The birds often suffer from internal hemorrhaging, fungal and bacterial infections and hepatic encephalopathy, a brain disease that occurs when their livers fail. They can become so debilitated that they can only move by pushing themselves along the ground with their wings.

Undercover video footage recently shot inside foie gras farms in France—which exports foie gras all over the world—shows the almost unimaginable suffering endured by these birds. Most ducks are just a few months old when they are crammed individually into small iron maiden–like cages that are barely larger than their own bodies. Their heads and necks protrude through a small opening for ease of force-feeding. The ducks are confined in this way—unable even to stretch a wing or take a single step in any direction—for 24 hours a day.

The birds’ feathers are lank and dirty, their eyes are dull and lifeless, their breathing is labored and many are too ill to lift their heads. Many don’t survive the ordeal—an average of 20 percent of ducks on foie gras farms die before slaughter. (This is 10 to 20 times the average death rate on a regular duck farm.)

Believe it or not, foie gras has its apologists—namely “gourmets” who want to fool themselves into thinking that force-feeding birds until their livers balloon to the size of a small football isn’t really all that bad. One recent visitor to a foie gras farm in New York seemed to be pleasantly surprised that he encountered “only” one dead bird on his prearranged, escorted tour. 

But force-feeding birds has been denounced by every expert in the field of poultry welfare. Dr. Christine Nicol, a tenured poultry husbandry professor at the University of Bristol, believes that foie gras production “causes unacceptable suffering to these animals. … It causes pain during and as a consequence of the force feeding, feelings of malaise as the body struggles to cope with extreme nutrient imbalance, and distress due to the forceful handling.”

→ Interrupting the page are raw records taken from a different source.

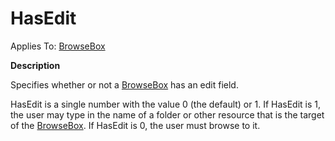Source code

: 




<h1 class="heading"><span class="name">HasEdit</span></h1>

Applies To: [BrowseBox](./browsebox.md)


**Description**


Specifies whether or not a [BrowseBox](./browsebox.md) has an edit field.


HasEdit is a single number with the value 0 (the default) or 1. If HasEdit is 1, the user may type in the name of a folder or other resource that is the target of the [BrowseBox](./browsebox.md). If HasEdit is 0, the user must browse to it.




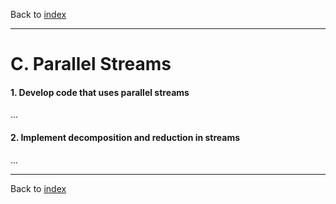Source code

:Back to [index](README.md)

---
# C. Parallel Streams
#### 1. Develop code that uses parallel streams
...
#### 2. Implement decomposition and reduction in streams
...

---
Back to [index](README.md)
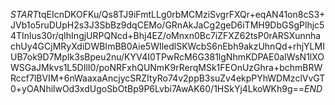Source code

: $START$tqEIcnDKOFKu/Qs8TJ9iFmtLLg0rbMCMziSvgrFXQr+eqAN41on8cS3+JVb1o5ruDUpH2s3J3SbBz9dqCEMo/GRnAkJaCg2geD6iTMH9DbGSgPlhjc54TInlus30r/qIhIngjURPQNcd+Bhj4EZ/oMnxn0Bc7iZFXZ62tsP0rARSXunnhachUy4GCjMRyXdiDWBImBB0Aie5WIledlSKWcbS6nEbh9akzUhnQd+rhjYLMIUB7ok9D7MpIk3sBpeu2nu/KYV4I0TPwRcM6G381lgNhmKDPAE0aIWsN1lXOWSGaJMkvs1L5DIlI0/poNRFxhQUNmK9rRerqMSk1FEOnUzGhra+bchmBRWRccf7lBVIM+6nWaaxaAncjycSRZItyRo74v2ppB3suZv4ekpPYhWDMzclVvGT0+yOANhilwOd3xdUgoSbOtBp9P6Lvbi7AwAK60/1HSkYj4LkoWKh9g==$END$
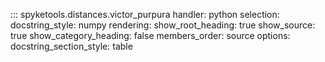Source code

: ::: spyketools.distances.victor_purpura
	handler: python
	selection:
		docstring_style: numpy
	rendering:
		show_root_heading: true
		show_source: true
		show_category_heading: false
		members_order: source
	options:
		docstring_section_style: table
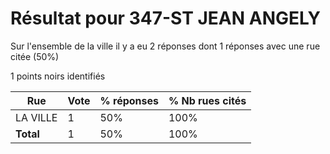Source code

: # Résultat pour 347-ST JEAN ANGELY

Sur l'ensemble de la ville il y a eu 2 réponses dont 1 réponses avec une rue citée (50%)

1 points noirs identifiés

| Rue | Vote | % réponses | % Nb rues cités|
|-----|------|------------|----------------|
| LA VILLE | 1 | 50% | 100%|
| **Total** | 1 | 50% | 100%|
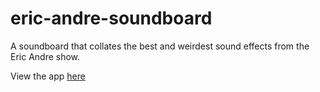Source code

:# eric-andre-soundboard

A soundboard that collates the best and weirdest sound effects from the Eric Andre show.

View the app [here](https://ericandre.app/)
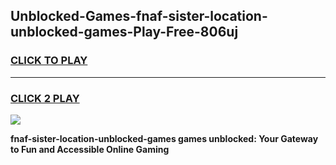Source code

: 
## Unblocked-Games-fnaf-sister-location-unblocked-games-Play-Free-806uj
<h3>
<a href="https://premium76.site?title=fnaf-sister-location-unblocked-games&ref=24M">CLICK TO PLAY</a></h3>
<hr>

<h3>
<a href="https://premium76.site?title=fnaf-sister-location-unblocked-games&ref=24M">CLICK 2 PLAY</a>
  
</h3>

<a href="https://premium76.site?title=fnaf-sister-location-unblocked-games&ref=24M"><img src="https://clearcache.store/games.png"></a>


**fnaf-sister-location-unblocked-games games unblocked: Your Gateway to Fun and Accessible Online Gaming**
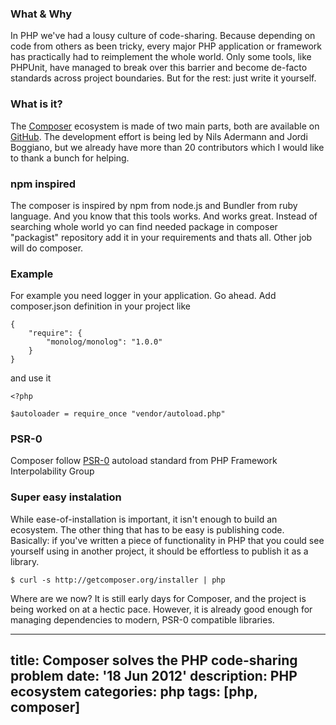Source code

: ### What & Why

In PHP we've had a lousy culture of code-sharing. Because depending on code from others as been tricky, every major PHP application or framework has practically had to reimplement the whole world. Only some tools, like PHPUnit, have managed to break over this barrier and become de-facto standards across project boundaries. But for the rest: just write it yourself.

### What is it?

The [Composer](http://getcomposer.org/) ecosystem is made of two main parts, both are available on [GitHub](http://github.com/composer/composer). The development effort is being led by Nils Adermann and Jordi Boggiano, but we already have more than 20 contributors which I would like to thank a bunch for helping.

### npm inspired

The composer is inspired by npm from node.js and Bundler from ruby language. And you know that this tools works. And works great. Instead of searching whole world yo can find needed package in composer "packagist" repository add it in your requirements and thats all. Other job will do composer.

### Example 
For example you need logger in your application. Go ahead. Add composer.json definition in your project like 


    {
        "require": {
            "monolog/monolog": "1.0.0"
        }
    }

and use it 

    <?php
    
    $autoloader = require_once "vendor/autoload.php"

### PSR-0

Composer follow [PSR-0](https://github.com/php-fig/fig-standards/blob/master/accepted/PSR-0.md) autoload standard from PHP Framework Interpolability Group

### Super easy instalation
While ease-of-installation is important, it isn't enough to build an ecosystem. The other thing that has to be easy is publishing code. Basically: if you've written a piece of functionality in PHP that you could see yourself using in another project, it should be effortless to publish it as a library.

    $ curl -s http://getcomposer.org/installer | php

Where are we now?
It is still early days for Composer, and the project is being worked on at a hectic pace. However, it is already good enough for managing dependencies to modern, PSR-0 compatible libraries.


---
title: Composer solves the PHP code-sharing problem
date: '18 Jun 2012'
description: PHP ecosystem
categories: php
tags: [php, composer]
---
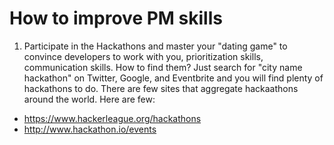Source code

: # How to improve PM skills

1. Participate in the Hackathons and master your "dating game" to convince developers to work with you, prioritization skills, communication skills. How to find them? Just search for "city name hackathon" on Twitter, Google, and Eventbrite and you will find plenty of hackathons to do. There are few sites that aggregate hackaathons around the world. Here are few: 

* https://www.hackerleague.org/hackathons
* http://www.hackathon.io/events
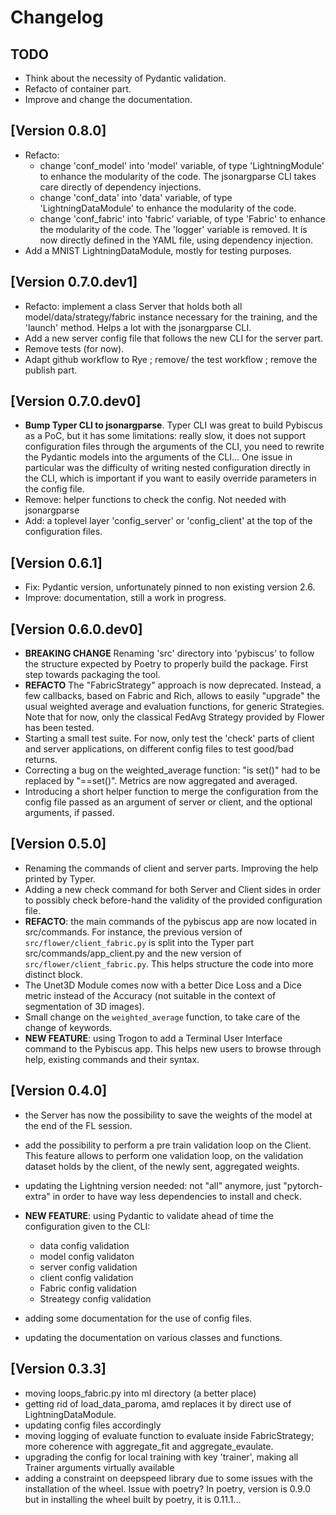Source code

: # Changelog

## TODO

* Think about the necessity of Pydantic validation.
* Refacto of container part.
* Improve and change the documentation.

## [Version 0.8.0]

* Refacto:
  * change 'conf_model' into 'model' variable, of type 'LightningModule' to enhance the modularity of the code. The jsonargparse CLI takes care directly of dependency injections.
  * change 'conf_data' into 'data' variable, of type 'LightningDataModule' to enhance the modularity of the code.
  * change 'conf_fabric' into 'fabric' variable, of type 'Fabric' to enhance the modularity of the code. The 'logger' variable is removed. It is now directly defined in the YAML file, using dependency injection.
* Add a MNIST LightningDataModule, mostly for testing purposes.

## [Version 0.7.0.dev1]

* Refacto: implement a class Server that holds both all model/data/strategy/fabric instance necessary for the training, and the 'launch' method. Helps a lot with the jsonargparse CLI.
* Add a new server config file that follows the new CLI for the server part.
* Remove tests (for now).
* Adapt github workflow to Rye ; remove/ the test workflow ; remove the publish part.

## [Version 0.7.0.dev0]

* **Bump Typer CLI to jsonargparse**. Typer CLI was great to build Pybiscus as a PoC, but it has some limitations: really slow, it does not support configuration files through the arguments of the CLI, you need to rewrite the Pydantic models into the arguments of the CLI... One issue in particular was the difficulty of writing nested configuration directly in the CLI, which is important if you want to easily override parameters in the config file.
* Remove: helper functions to check the config. Not needed with jsonargparse
* Add: a toplevel layer 'config_server' or 'config_client' at the top of the configuration files.

## [Version 0.6.1]

* Fix: Pydantic version, unfortunately pinned to non existing version 2.6.
* Improve: documentation, still a work in progress.

## [Version 0.6.0.dev0]

* **BREAKING CHANGE** Renaming 'src' directory into 'pybiscus' to follow the structure expected by Poetry to properly build the package. First step towards packaging the tool.
* **REFACTO** The "FabricStrategy" approach is now deprecated. Instead, a few callbacks, based on Fabric and Rich, allows to easily "upgrade" the usual weighted average and evaluation functions, for generic Strategies. Note that for now, only the classical FedAvg Strategy provided by Flower has been tested.
* Starting a small test suite. For now, only test the 'check' parts of client and server applications, on different config files to test good/bad returns.
* Correcting a bug on the weighted_average function: "is set()" had to be replaced by "==set()". Metrics are now aggregated and averaged.
* Introducing a short helper function to merge the configuration from the config file passed as an argument of server or client, and the optional arguments, if passed.


## [Version 0.5.0]

* Renaming the commands of client and server parts. Improving the help printed by Typer.
* Adding a new check command for both Server and Client sides in order to possibly check before-hand the validity of the provided configuration file.
* **REFACTO**: the main commands of the pybiscus app are now located in src/commands. For instance, the previous version of `src/flower/client_fabric.py` is split into the Typer part src/commands/app_client.py and the new version of `src/flower/client_fabric.py`. This helps structure the code into more distinct block.
* The Unet3D Module comes now with a better Dice Loss and a Dice metric instead of the Accuracy (not suitable in the context of segmentation of 3D images).
* Small change on the `weighted_average` function, to take care of the change of keywords.
* **NEW FEATURE**: using Trogon to add a Terminal User Interface command to the Pybiscus app. This helps new users to browse through help, existing commands and their syntax.

## [Version 0.4.0]

* the Server has now the possibility to save the weights of the model at the end of the FL session.
* add the possibility to perform a pre train validation loop on the Client. This feature allows to perform one validation loop, on the validation dataset holds by the client, of the newly sent, aggregated weights.
* updating the Lightning version needed: not "all" anymore, just "pytorch-extra" in order to have way less dependencies to install and check.

* **NEW FEATURE**: using Pydantic to validate ahead of time the configuration given to the CLI:
    - data config validation
    - model config validaton
    - server config validation
    - client config validation
    - Fabric config validation
    - Streategy config validation
* adding some documentation for the use of config files.
* updating the documentation on various classes and functions.

## [Version 0.3.3]

* moving loops_fabric.py into ml directory (a better place)
* getting rid of load_data_paroma, amd replaces it by direct use of LightningDataModule.
* updating config files accordingly
* moving logging of evaluate function to evaluate inside FabricStrategy; more coherence with aggregate_fit and aggregate_evaulate.
* upgrading the config for local training with key 'trainer', making all Trainer arguments virtually available
* adding a constraint on deepspeed library due to some issues with the installation of the wheel. Issue with poetry? In poetry, version is 0.9.0 but in installing the wheel built by poetry, it is 0.11.1...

The scientific consensus is so strong that foie gras production has been banned in more than a dozen countries, including Israel, the U.K., Germany, Norway, Poland, Sweden and Switzerland, and it will be outlawed throughout the European Union by 2020. A California ban on the production and sale of foie gras goes into effect next year. Prince Charles refuses to allow it on Royal menus, and celebrity chefs Wolfgang Puck and Charlie Trotter refuse to serve it.

Until foie gras is off restaurant menus and store shelves for good, consumers can make a difference by refusing to touch the stuff with a 10-foot feeding tube.